◆ SUPPLIED RECORDS

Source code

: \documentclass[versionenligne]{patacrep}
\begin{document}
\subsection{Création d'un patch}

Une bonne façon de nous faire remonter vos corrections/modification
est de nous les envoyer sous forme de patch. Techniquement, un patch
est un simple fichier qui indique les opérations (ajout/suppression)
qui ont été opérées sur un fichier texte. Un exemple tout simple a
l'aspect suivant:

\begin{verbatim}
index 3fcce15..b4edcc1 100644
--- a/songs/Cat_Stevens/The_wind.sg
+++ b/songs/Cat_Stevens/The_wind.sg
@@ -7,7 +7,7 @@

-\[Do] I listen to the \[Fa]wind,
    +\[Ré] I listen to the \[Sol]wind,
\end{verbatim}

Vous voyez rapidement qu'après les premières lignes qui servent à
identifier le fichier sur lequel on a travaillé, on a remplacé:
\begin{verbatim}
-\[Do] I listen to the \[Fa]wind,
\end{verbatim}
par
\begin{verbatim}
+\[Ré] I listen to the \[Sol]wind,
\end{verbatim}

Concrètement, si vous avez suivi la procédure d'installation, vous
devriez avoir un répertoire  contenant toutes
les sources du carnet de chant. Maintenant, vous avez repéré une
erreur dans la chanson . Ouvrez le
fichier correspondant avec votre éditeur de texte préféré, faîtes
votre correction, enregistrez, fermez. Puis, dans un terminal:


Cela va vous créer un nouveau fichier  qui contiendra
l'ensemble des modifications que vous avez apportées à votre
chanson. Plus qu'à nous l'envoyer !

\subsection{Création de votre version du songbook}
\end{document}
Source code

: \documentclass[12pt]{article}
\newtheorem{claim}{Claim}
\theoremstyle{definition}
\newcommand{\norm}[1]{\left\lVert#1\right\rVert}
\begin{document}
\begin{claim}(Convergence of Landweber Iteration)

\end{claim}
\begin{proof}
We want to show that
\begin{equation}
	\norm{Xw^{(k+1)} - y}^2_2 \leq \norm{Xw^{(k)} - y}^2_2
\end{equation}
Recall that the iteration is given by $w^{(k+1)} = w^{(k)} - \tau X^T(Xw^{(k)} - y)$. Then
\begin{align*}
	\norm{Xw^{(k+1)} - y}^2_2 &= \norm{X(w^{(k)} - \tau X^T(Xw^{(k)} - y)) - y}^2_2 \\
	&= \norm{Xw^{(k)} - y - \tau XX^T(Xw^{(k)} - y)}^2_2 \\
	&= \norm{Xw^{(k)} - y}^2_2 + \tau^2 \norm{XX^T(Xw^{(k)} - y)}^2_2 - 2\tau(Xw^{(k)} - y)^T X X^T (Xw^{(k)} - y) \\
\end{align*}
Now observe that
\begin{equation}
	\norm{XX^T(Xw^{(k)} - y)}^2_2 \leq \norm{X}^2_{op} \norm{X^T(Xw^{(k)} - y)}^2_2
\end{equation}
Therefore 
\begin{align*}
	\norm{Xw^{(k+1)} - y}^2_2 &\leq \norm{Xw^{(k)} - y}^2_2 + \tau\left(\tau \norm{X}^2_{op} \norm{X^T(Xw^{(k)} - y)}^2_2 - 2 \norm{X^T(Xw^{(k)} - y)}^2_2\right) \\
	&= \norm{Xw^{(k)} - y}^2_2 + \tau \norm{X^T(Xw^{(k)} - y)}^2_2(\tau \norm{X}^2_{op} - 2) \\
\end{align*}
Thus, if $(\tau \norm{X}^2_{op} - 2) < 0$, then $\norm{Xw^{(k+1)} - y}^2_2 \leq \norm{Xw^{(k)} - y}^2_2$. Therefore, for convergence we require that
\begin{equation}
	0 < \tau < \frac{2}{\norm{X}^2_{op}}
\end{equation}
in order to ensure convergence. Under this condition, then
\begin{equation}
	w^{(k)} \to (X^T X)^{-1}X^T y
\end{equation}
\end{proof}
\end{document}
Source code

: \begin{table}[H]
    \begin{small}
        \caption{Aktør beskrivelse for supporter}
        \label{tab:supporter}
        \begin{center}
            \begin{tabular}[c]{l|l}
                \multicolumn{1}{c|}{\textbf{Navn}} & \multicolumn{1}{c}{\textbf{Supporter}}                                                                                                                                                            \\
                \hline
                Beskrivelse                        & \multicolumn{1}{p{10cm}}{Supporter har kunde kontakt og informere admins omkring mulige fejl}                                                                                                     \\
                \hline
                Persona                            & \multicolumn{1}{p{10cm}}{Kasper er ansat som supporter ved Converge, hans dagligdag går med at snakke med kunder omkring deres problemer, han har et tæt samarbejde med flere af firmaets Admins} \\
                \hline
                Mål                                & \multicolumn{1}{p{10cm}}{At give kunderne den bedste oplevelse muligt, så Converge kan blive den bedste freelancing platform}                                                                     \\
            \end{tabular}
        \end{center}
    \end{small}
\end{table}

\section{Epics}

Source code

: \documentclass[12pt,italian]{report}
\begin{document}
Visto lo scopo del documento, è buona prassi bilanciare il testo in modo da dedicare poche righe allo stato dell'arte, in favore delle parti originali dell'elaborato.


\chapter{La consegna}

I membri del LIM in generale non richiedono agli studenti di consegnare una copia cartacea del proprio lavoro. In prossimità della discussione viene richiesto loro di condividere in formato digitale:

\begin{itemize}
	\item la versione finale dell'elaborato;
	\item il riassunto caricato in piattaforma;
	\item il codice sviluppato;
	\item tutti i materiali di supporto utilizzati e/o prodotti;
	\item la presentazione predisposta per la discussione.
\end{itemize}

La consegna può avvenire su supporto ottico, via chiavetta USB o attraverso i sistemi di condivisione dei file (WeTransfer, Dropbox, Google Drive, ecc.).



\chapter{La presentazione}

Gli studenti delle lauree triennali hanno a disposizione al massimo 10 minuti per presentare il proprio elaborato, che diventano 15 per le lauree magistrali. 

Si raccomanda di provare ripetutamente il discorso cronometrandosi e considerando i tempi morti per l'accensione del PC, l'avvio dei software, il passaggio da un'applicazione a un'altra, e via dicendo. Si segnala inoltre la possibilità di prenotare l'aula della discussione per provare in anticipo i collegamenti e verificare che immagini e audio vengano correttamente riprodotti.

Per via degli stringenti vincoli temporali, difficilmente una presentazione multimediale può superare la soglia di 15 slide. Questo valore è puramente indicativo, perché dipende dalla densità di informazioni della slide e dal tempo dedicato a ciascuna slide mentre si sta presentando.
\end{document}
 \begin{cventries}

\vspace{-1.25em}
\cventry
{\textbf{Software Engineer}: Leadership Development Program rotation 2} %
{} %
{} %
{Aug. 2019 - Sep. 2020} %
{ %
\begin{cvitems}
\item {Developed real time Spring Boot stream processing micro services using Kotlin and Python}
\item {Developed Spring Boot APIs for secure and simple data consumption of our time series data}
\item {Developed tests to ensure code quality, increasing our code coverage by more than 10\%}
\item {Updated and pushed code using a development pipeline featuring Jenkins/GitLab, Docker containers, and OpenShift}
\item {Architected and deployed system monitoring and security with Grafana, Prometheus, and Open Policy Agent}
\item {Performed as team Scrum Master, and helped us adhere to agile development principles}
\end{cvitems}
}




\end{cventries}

◆ WORK INSTRUCTIONS
Word for word, transcribe the entire listing shown above.

◆ FINISHED TASK
Source code

: \documentclass[versionenligne]{patacrep}
\begin{document}
\subsection{Création d'un patch}

Une bonne façon de nous faire remonter vos corrections/modification
est de nous les envoyer sous forme de patch. Techniquement, un patch
est un simple fichier qui indique les opérations (ajout/suppression)
qui ont été opérées sur un fichier texte. Un exemple tout simple a
l'aspect suivant:

\begin{verbatim}
index 3fcce15..b4edcc1 100644
--- a/songs/Cat_Stevens/The_wind.sg
+++ b/songs/Cat_Stevens/The_wind.sg
@@ -7,7 +7,7 @@

-\[Do] I listen to the \[Fa]wind,
    +\[Ré] I listen to the \[Sol]wind,
\end{verbatim}

Vous voyez rapidement qu'après les premières lignes qui servent à
identifier le fichier sur lequel on a travaillé, on a remplacé:
\begin{verbatim}
-\[Do] I listen to the \[Fa]wind,
\end{verbatim}
par
\begin{verbatim}
+\[Ré] I listen to the \[Sol]wind,
\end{verbatim}

Concrètement, si vous avez suivi la procédure d'installation, vous
devriez avoir un répertoire  contenant toutes
les sources du carnet de chant. Maintenant, vous avez repéré une
erreur dans la chanson . Ouvrez le
fichier correspondant avec votre éditeur de texte préféré, faîtes
votre correction, enregistrez, fermez. Puis, dans un terminal:


Cela va vous créer un nouveau fichier  qui contiendra
l'ensemble des modifications que vous avez apportées à votre
chanson. Plus qu'à nous l'envoyer !

\subsection{Création de votre version du songbook}
\end{document}
Source code

: \documentclass[12pt]{article}
\newtheorem{claim}{Claim}
\theoremstyle{definition}
\newcommand{\norm}[1]{\left\lVert#1\right\rVert}
\begin{document}
\begin{claim}(Convergence of Landweber Iteration)

\end{claim}
\begin{proof}
We want to show that
\begin{equation}
	\norm{Xw^{(k+1)} - y}^2_2 \leq \norm{Xw^{(k)} - y}^2_2
\end{equation}
Recall that the iteration is given by $w^{(k+1)} = w^{(k)} - \tau X^T(Xw^{(k)} - y)$. Then
\begin{align*}
	\norm{Xw^{(k+1)} - y}^2_2 &= \norm{X(w^{(k)} - \tau X^T(Xw^{(k)} - y)) - y}^2_2 \\
	&= \norm{Xw^{(k)} - y - \tau XX^T(Xw^{(k)} - y)}^2_2 \\
	&= \norm{Xw^{(k)} - y}^2_2 + \tau^2 \norm{XX^T(Xw^{(k)} - y)}^2_2 - 2\tau(Xw^{(k)} - y)^T X X^T (Xw^{(k)} - y) \\
\end{align*}
Now observe that
\begin{equation}
	\norm{XX^T(Xw^{(k)} - y)}^2_2 \leq \norm{X}^2_{op} \norm{X^T(Xw^{(k)} - y)}^2_2
\end{equation}
Therefore 
\begin{align*}
	\norm{Xw^{(k+1)} - y}^2_2 &\leq \norm{Xw^{(k)} - y}^2_2 + \tau\left(\tau \norm{X}^2_{op} \norm{X^T(Xw^{(k)} - y)}^2_2 - 2 \norm{X^T(Xw^{(k)} - y)}^2_2\right) \\
	&= \norm{Xw^{(k)} - y}^2_2 + \tau \norm{X^T(Xw^{(k)} - y)}^2_2(\tau \norm{X}^2_{op} - 2) \\
\end{align*}
Thus, if $(\tau \norm{X}^2_{op} - 2) < 0$, then $\norm{Xw^{(k+1)} - y}^2_2 \leq \norm{Xw^{(k)} - y}^2_2$. Therefore, for convergence we require that
\begin{equation}
	0 < \tau < \frac{2}{\norm{X}^2_{op}}
\end{equation}
in order to ensure convergence. Under this condition, then
\begin{equation}
	w^{(k)} \to (X^T X)^{-1}X^T y
\end{equation}
\end{proof}
\end{document}
Source code

: \begin{table}[H]
    \begin{small}
        \caption{Aktør beskrivelse for supporter}
        \label{tab:supporter}
        \begin{center}
            \begin{tabular}[c]{l|l}
                \multicolumn{1}{c|}{\textbf{Navn}} & \multicolumn{1}{c}{\textbf{Supporter}}                                                                                                                                                            \\
                \hline
                Beskrivelse                        & \multicolumn{1}{p{10cm}}{Supporter har kunde kontakt og informere admins omkring mulige fejl}                                                                                                     \\
                \hline
                Persona                            & \multicolumn{1}{p{10cm}}{Kasper er ansat som supporter ved Converge, hans dagligdag går med at snakke med kunder omkring deres problemer, han har et tæt samarbejde med flere af firmaets Admins} \\
                \hline
                Mål                                & \multicolumn{1}{p{10cm}}{At give kunderne den bedste oplevelse muligt, så Converge kan blive den bedste freelancing platform}                                                                     \\
            \end{tabular}
        \end{center}
    \end{small}
\end{table}

\section{Epics}

Source code

: \documentclass[12pt,italian]{report}
\begin{document}
Visto lo scopo del documento, è buona prassi bilanciare il testo in modo da dedicare poche righe allo stato dell'arte, in favore delle parti originali dell'elaborato.


\chapter{La consegna}

I membri del LIM in generale non richiedono agli studenti di consegnare una copia cartacea del proprio lavoro. In prossimità della discussione viene richiesto loro di condividere in formato digitale:

\begin{itemize}
	\item la versione finale dell'elaborato;
	\item il riassunto caricato in piattaforma;
	\item il codice sviluppato;
	\item tutti i materiali di supporto utilizzati e/o prodotti;
	\item la presentazione predisposta per la discussione.
\end{itemize}

La consegna può avvenire su supporto ottico, via chiavetta USB o attraverso i sistemi di condivisione dei file (WeTransfer, Dropbox, Google Drive, ecc.).



\chapter{La presentazione}

Gli studenti delle lauree triennali hanno a disposizione al massimo 10 minuti per presentare il proprio elaborato, che diventano 15 per le lauree magistrali. 

Si raccomanda di provare ripetutamente il discorso cronometrandosi e considerando i tempi morti per l'accensione del PC, l'avvio dei software, il passaggio da un'applicazione a un'altra, e via dicendo. Si segnala inoltre la possibilità di prenotare l'aula della discussione per provare in anticipo i collegamenti e verificare che immagini e audio vengano correttamente riprodotti.

Per via degli stringenti vincoli temporali, difficilmente una presentazione multimediale può superare la soglia di 15 slide. Questo valore è puramente indicativo, perché dipende dalla densità di informazioni della slide e dal tempo dedicato a ciascuna slide mentre si sta presentando.
\end{document}
 \begin{cventries}

\vspace{-1.25em}
\cventry
{\textbf{Software Engineer}: Leadership Development Program rotation 2} %
{} %
{} %
{Aug. 2019 - Sep. 2020} %
{ %
\begin{cvitems}
\item {Developed real time Spring Boot stream processing micro services using Kotlin and Python}
\item {Developed Spring Boot APIs for secure and simple data consumption of our time series data}
\item {Developed tests to ensure code quality, increasing our code coverage by more than 10\%}
\item {Updated and pushed code using a development pipeline featuring Jenkins/GitLab, Docker containers, and OpenShift}
\item {Architected and deployed system monitoring and security with Grafana, Prometheus, and Open Policy Agent}
\item {Performed as team Scrum Master, and helped us adhere to agile development principles}
\end{cvitems}
}




\end{cventries}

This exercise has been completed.